Ian McNicol and Tom Watson both desperately tried to make jokes about Momentum during their Labour conference ‘prodigal son’ speeches. Here’s mine: the thing about Momentum is that once you have it, it’s hard to stop and hard to steer and for a first-time conference delegate, ****** hard to see where you’re going.
There was no end of advice being handed out by various sub-groups as delegates gathered for each day’s debate, mostly in the form of hastily set-up news sheets. Momentum were notably absent from the growing list of sub-groups who complained about other groups ‘influencing’ delegates…
Free Movement Sell Out!
Thus shrieked the Clarion from the far left, stating that “Momentum and the CLPD shamefully collaborated to undermine the fight to defend free movement…”
Momentum Stitch Up Means no Brexit vote!
Yelled Luke Akehurst from the front page of Labour First on the far right.
Yes, Momentum did advise delegates (those who had asked for their advice and updates) to vote for Housing, the NHS, Social Care and Rail as their debate topics, thus pushing Brexit off the agenda.
Yes, people have more or less been told to lay their Brexit anxieties to one side for the moment, in favour of the most urgent issues not already voted onto the agenda by the TUs.
Housing, the NHS, Social Care and Rail
These are the areas of policy causing the most immediate suffering, danger and frustration to the people of this country – here, now, today and every day. The speeches from the floor suggested they were the ones most members had come to talk about.
We have had assurances, from both Jeremy Corbyn and Kier Starmer, that Labour stands with the EU citizens who wish to remain in the UK – the rest can wait; and anyway, positions on issues about the EU depend very much, from day to day, on how the land lies according to what’s going on in Westminster and in the EU parliament itself.
But that is not the point
Who makes policy?
Policy is not the business of Momentum. To Momentum, policies really are just bargaining chips. That bothered me when we were fighting for our ‘Hastings Rule’ (distinguishing criticism of an apartheid regime from anti-semitism) it will bother me again whenever issues I consider urgent hit debating halls – but that doesn’t mean Momentum’s ‘gone wrong’.
What’s Momentum Doing?
Momentum abandoned some friends of mine in the belief that defending them would harm the drive for a Corbyn-led Labour government.
I think if we had pushed our ‘Hastings Rule’ to a vote, the TUs would have sold us out for the same reason.
It doesn’t matter whether I like it or not, let’s wait and see whether it works.

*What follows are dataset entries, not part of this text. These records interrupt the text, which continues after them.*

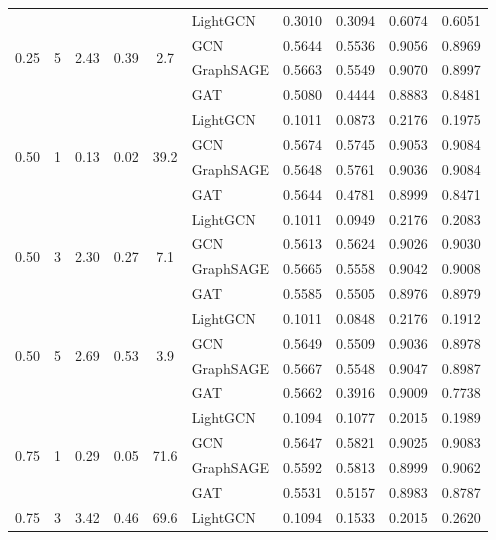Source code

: {\begin{longtable}{cccccl rrrr}
\midrule
\multirow{4}{*}{0.25} & \multirow{4}{*}{5} & \multirow{4}{*}{2.43} & \multirow{4}{*}{0.39} & \multirow{4}{*}{2.7} & LightGCN & 0.3010 & 0.3094 & 0.6074 & 0.6051 \\
 & & & & & GCN & 0.5644 & 0.5536 & 0.9056 & 0.8969 \\
 & & & & & GraphSAGE & 0.5663 & 0.5549 & 0.9070 & 0.8997 \\
 & & & & & GAT & 0.5080 & 0.4444 & 0.8883 & 0.8481 \\
\midrule
\multirow{4}{*}{0.50} & \multirow{4}{*}{1} & \multirow{4}{*}{0.13} & \multirow{4}{*}{0.02} & \multirow{4}{*}{39.2} & LightGCN & 0.1011 & 0.0873 & 0.2176 & 0.1975 \\
 & & & & & GCN & 0.5674 & 0.5745 & 0.9053 & 0.9084 \\
 & & & & & GraphSAGE & 0.5648 & 0.5761 & 0.9036 & 0.9084 \\
 & & & & & GAT & 0.5644 & 0.4781 & 0.8999 & 0.8471 \\
\midrule
\multirow{4}{*}{0.50} & \multirow{4}{*}{3} & \multirow{4}{*}{2.30} & \multirow{4}{*}{0.27} & \multirow{4}{*}{7.1} & LightGCN & 0.1011 & 0.0949 & 0.2176 & 0.2083 \\
 & & & & & GCN & 0.5613 & 0.5624 & 0.9026 & 0.9030 \\
 & & & & & GraphSAGE & 0.5665 & 0.5558 & 0.9042 & 0.9008 \\
 & & & & & GAT & 0.5585 & 0.5505 & 0.8976 & 0.8979 \\
\midrule
\multirow{4}{*}{0.50} & \multirow{4}{*}{5} & \multirow{4}{*}{2.69} & \multirow{4}{*}{0.53} & \multirow{4}{*}{3.9} & LightGCN & 0.1011 & 0.0848 & 0.2176 & 0.1912 \\
 & & & & & GCN & 0.5649 & 0.5509 & 0.9036 & 0.8978 \\
 & & & & & GraphSAGE & 0.5667 & 0.5548 & 0.9047 & 0.8987 \\
 & & & & & GAT & 0.5662 & 0.3916 & 0.9009 & 0.7738 \\
\midrule
\multirow{4}{*}{0.75} & \multirow{4}{*}{1} & \multirow{4}{*}{0.29} & \multirow{4}{*}{0.05} & \multirow{4}{*}{71.6} & LightGCN & 0.1094 & 0.1077 & 0.2015 & 0.1989 \\
 & & & & & GCN & 0.5647 & 0.5821 & 0.9025 & 0.9083 \\
 & & & & & GraphSAGE & 0.5592 & 0.5813 & 0.8999 & 0.9062 \\
 & & & & & GAT & 0.5531 & 0.5157 & 0.8983 & 0.8787 \\
\midrule
\multirow{4}{*}{0.75} & \multirow{4}{*}{3} & \multirow{4}{*}{3.42} & \multirow{4}{*}{0.46} & \multirow{4}{*}{69.6} & LightGCN & 0.1094 & 0.1533 & 0.2015 & 0.2620 \\

\end{longtable}}
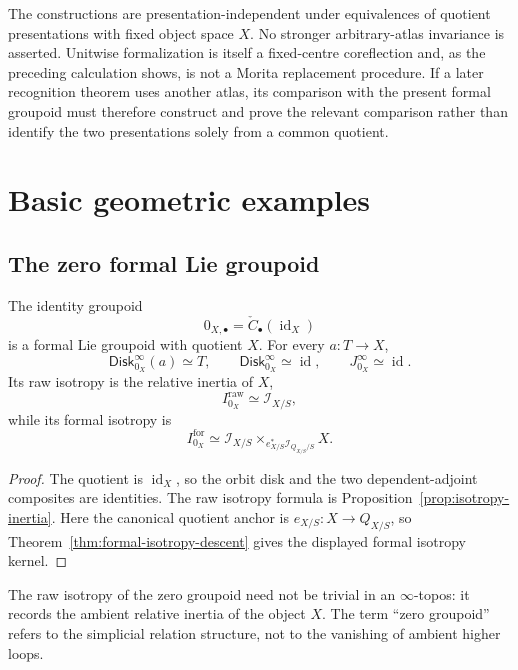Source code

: \begin{remark}
The constructions are presentation-independent under equivalences of quotient
presentations with fixed object space $X$.  No stronger arbitrary-atlas
invariance is asserted.  Unitwise formalization is itself a fixed-centre
coreflection and, as the preceding calculation shows, is not a Morita
replacement procedure.  If a later recognition theorem uses another atlas,
its comparison with the present formal groupoid must therefore construct and
prove the relevant comparison rather than identify the two presentations
solely from a common quotient.
\end{remark}


\section{Basic geometric examples}
\label{sec:flg-examples}

\subsection{The zero formal Lie groupoid}

\begin{example}
The identity groupoid
\[
    0_{X,\bullet}
    =
    \check C_\bullet(\operatorname{id}_X)
\]
is a formal Lie groupoid with quotient $X$.  For every $a:T\to X$,
\[
    \mathsf{Disk}^{\infty}_{0_X}(a)\simeq T,
    \qquad
    \mathsf{Disk}^{\infty}_{0_X}\simeq\operatorname{id},
    \qquad
    J^\infty_{0_X}\simeq\operatorname{id}.
\]
Its raw isotropy is the relative inertia of $X$,
\[
    I^{\mathrm{raw}}_{0_X}
    \simeq
    \mathcal I_{X/S},
\]
while its formal isotropy is
\[
    I^{\mathrm{for}}_{0_X}
    \simeq
    \mathcal I_{X/S}
    \times_{e_{X/S}^*\mathcal I_{Q_{X/S}/S}}
    X.
\]
\end{example}

\begin{proof}
The quotient is $\operatorname{id}_X$, so the orbit disk and the two
dependent-adjoint composites are identities.  The raw isotropy formula is
Proposition~\ref{prop:isotropy-inertia}.  Here the canonical quotient anchor is
$e_{X/S}:X\to Q_{X/S}$, so
Theorem~\ref{thm:formal-isotropy-descent} gives the displayed formal
isotropy kernel.
\end{proof}

\begin{remark}
The raw isotropy of the zero groupoid need not be trivial in an
$\infty$-topos: it records the ambient relative inertia of the object $X$.
The term ``zero groupoid'' refers to the simplicial relation structure, not
to the vanishing of ambient higher loops.
\end{remark}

I am no longer a member of Momentum. I left quite a while back, when the decision making process got beyond my understanding or patience, and I thought why am I giving Jon Lansman’s company a pound a month? But I thanked our lucky stars for Momentum time and again during the GE campaign.

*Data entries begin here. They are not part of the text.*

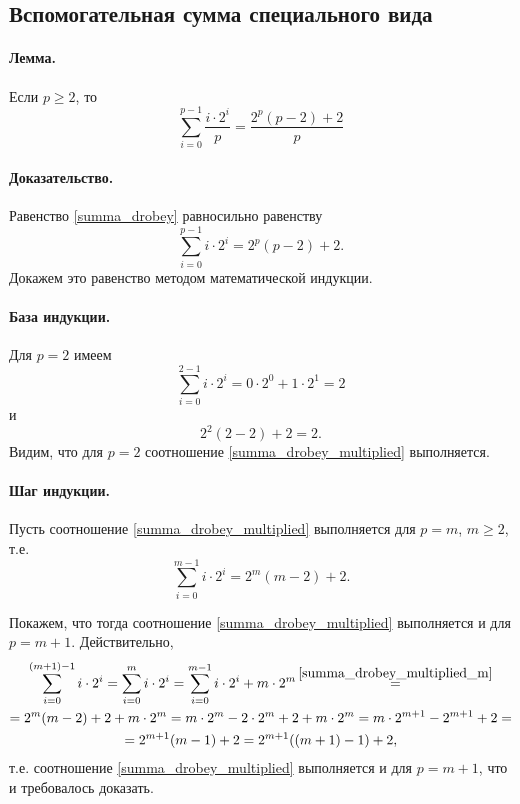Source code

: \subsection{Вспомогательная сумма специального вида}
\paragraph{Лемма.}
Если $p\geq 2$, то
\begin{equation}\label{summa_drobey}
	\sum_{i=0}^{p-1} \frac{i \cdot 2^i}{p} = \frac{2^p(p-2) + 2}{p}
\end{equation}


\paragraph{Доказательство.}
Равенство \eqref{summa_drobey} равносильно равенству
\begin{equation}\label{summa_drobey_multiplied}
	\sum_{i=0}^{p-1} i \cdot 2^i = 2^p(p-2) + 2
	.
\end{equation}
Докажем это равенство методом математической индукции.

\paragraph{База индукции.}
Для $p=2$ имеем
\begin{equation}
	\sum_{i=0}^{2-1} i \cdot 2^i = 0 \cdot 2^0 + 1 \cdot 2^1 = 2
\end{equation}
и
\begin{equation}
	2^2(2-2) + 2 = 2
	.
\end{equation}
Видим, что для $p=2$ соотношение \eqref{summa_drobey_multiplied} выполняется.

\paragraph{Шаг индукции.}
Пусть соотношение \eqref{summa_drobey_multiplied} выполняется для $p=m$, $m\geq 2$, т.е.
\begin{equation}\label{summa_drobey_multiplied_m}
	\sum_{i=0}^{m-1} i \cdot 2^i = 2^m(m-2) + 2
	.
\end{equation}

Покажем, что тогда соотношение \eqref{summa_drobey_multiplied} выполняется и для $p=m+1$.
Действительно,
\begin{multline}
	\sum_{i=0}^{(m+1)-1} i \cdot 2^i
	=
	\sum_{i=0}^{m} i \cdot 2^i
	=
	\sum_{i=0}^{m - 1} i \cdot 2^i + m\cdot 2 ^m
	\mathop{=}^{\eqref{summa_drobey_multiplied_m}}
	\\=
	2^m(m-2) + 2 + m\cdot 2 ^m
	=
	m\cdot2^m-2\cdot2^m  + 2 + m\cdot 2 ^m
	=
	m\cdot2^{m+1}-2^{m+1}  + 2
	=
	\\=
	2^{m+1}(m-1)  + 2
	=
	2^{m+1}((m+1)-1)  + 2
	,
\end{multline}
т.е. соотношение \eqref{summa_drobey_multiplied} выполняется и для $p=m+1$,
что и требовалось доказать.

And again, as a first-time delegate to Labour conference, I found Momentum’s delegates’ briefing with Rachel Godfrey-Wood worth ten times the Labour Party one, and calmer and more comprehensible than the CLPD one (I went to all of them so I could make my own mind up about things) and when I was AT conference, I was immensely grateful for Momentum’s regular texts, reminding us (those who chose to give them our phone numbers) where and when votes were, and what was happening next in the hall. They did state how they wished us to vote – but there was a very good reason for that, and it has little to do with policy choices.
All under control?
Momentum are doing precisely what they were formed to do. They are growing and stabilising the new, Corbyn-supporting membership, and helping us to keep our democratic socialist party where it belongs. I am not, as I said, a member of Momentum now. It’s not really a democratic, member-led organisation but it is doing what it was founded to do, and it understands what the people of this country need more than the far left do, who wanted us to vote down the Hastings Rule because it wasn’t wild enough for them, or the Far Right, who called Housing, the NHS, Social Care and Rail “four worthy topics which had less urgency to them”. That is also political manouvering, Mr Akehurst.
So what is the point?
First, we can confidently tell Labour First that Momentum do understand the urgency of the needs of this country – they certainly understand them better than the far left or the far right, who still haven’t quite caught up with the new reality that Jeremy Corbyn spoke of – the new world where the membership, and the urgent needs of our people, are at the centre, are the mainstream, are in fact, at the top of the agenda, every day.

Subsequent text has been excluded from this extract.